Memurun önüme serdiği fotoğraflara bir süre baktığımda gerçekten benim arabam olduğuna kanaat getirebilmiştim çünkü son fotoğrafta plaka bariz belli oluyordu. Her şeyden öte herhangi bir kurul, kuruluş veya devlet hasarı ödemeyi reddediyordu. Kısacası hem arabasız kalmıştım hem de bir hiç için dünya para ödeyecektim.

Kazandığım para evin borcuyla birlikte arabanın borcunu ödemeye yetmiyordu ve arabayı satıp borcunu kapatmayı planlıyordum. Ancak tüm planlarım suya düşmüştü, bir batağın içine sürüklenmiştim adeta. Evi satıp borcun bir kısmını kapatmayı geçirdim aklımdan. Bu sefer de hem elimde ödenmesi gereken bir borç hem de kira olacaktı. Kesinlikle çıkmaza gelmiştim.

Gerginlikle saçlarımı çekiştirdiğim sırada telaşla içeri dalan Jimin ve Tae görüş açıma girmişti. Endişeli ifadeleriyle soluğu yanımda buldular.

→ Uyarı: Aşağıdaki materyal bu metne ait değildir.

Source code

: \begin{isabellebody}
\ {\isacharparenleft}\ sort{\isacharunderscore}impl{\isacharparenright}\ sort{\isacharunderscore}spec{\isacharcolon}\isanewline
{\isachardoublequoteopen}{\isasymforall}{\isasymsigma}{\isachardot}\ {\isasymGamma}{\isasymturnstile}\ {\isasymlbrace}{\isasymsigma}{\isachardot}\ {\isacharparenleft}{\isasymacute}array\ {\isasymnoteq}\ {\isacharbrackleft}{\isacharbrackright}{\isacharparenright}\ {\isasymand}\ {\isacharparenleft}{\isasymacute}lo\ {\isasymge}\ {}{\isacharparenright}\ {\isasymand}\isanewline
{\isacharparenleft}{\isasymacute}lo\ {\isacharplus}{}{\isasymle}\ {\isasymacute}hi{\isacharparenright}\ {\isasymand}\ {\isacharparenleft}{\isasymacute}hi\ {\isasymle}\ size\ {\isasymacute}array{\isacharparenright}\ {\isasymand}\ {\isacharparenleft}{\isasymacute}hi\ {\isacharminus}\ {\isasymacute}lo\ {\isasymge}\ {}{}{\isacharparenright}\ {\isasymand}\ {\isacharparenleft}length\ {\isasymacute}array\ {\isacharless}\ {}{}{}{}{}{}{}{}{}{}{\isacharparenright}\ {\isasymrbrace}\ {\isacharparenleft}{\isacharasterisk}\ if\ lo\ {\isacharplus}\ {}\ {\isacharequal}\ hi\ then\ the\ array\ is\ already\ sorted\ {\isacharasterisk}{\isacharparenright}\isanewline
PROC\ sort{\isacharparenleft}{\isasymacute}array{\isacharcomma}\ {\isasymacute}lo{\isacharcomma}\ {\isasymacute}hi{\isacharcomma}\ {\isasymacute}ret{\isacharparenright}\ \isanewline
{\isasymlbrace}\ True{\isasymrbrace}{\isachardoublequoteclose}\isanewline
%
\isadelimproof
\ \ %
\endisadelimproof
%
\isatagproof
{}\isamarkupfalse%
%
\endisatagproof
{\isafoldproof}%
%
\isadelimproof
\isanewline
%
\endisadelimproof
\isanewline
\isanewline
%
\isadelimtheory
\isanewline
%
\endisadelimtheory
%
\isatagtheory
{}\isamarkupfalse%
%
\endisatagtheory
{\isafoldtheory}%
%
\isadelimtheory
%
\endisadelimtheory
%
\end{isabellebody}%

Tae elini omzuma atarken Jimin arka planda kalmayı tercih etmişti.

"Neler oluyor Jungkook? Bir olaya mı karıştın?"

"Hayır Tae, öyle bir şey değil. Şuradan çıkınca bir bir anlatırım."

Belirli evrakları imzalamamın ardından dosya kapatılmıştı. Elimdeki kağıt parçasıyla umutsuzca oradan ayrılırken merakla beni izleyen iki çift göz peşimden geliyordu. Hiçbir şey anlatmak istemiyordum. Hiçbirinin yaşanmamış olmasını diledim, sonsuz bir uykuya dalmayı dilerken.

*

Ben koltuğun ortasında dirseklerimi baldırlarıma sabitlemiş ve birbirine kenetli ellerimle çeneme baskı yaparak otururken Jimin ve Taehyung odanın bir köşesinden diğer köşesine doğru düşünceli hâlleriyle yürüyorlardı. Olayın şokuyla ikisi de gerilmişti ve benim sona geldiğimi idrak etmişlerdi.

"Gerçekten inanamıyorum, zengin bir tanıdığımız da yok ki borç isteyelim! Jungkook, ne yapacaksın?"

"Bilmiyorum Tae ve şu an başımı döndürmekten başka bir işe yaramıyorsun, sen de öyle Jimin. Dört dönmeyi kesin artık."

Bıkkınlıkla çıkan sesimin ardından durmuşlardı. Ruh hâlimin verdiği katlanılmaz tavırlarım ortamı daha da gererken bir süre ayakta dikilip farklı köşelere oturmayı tercih etmişlerdi.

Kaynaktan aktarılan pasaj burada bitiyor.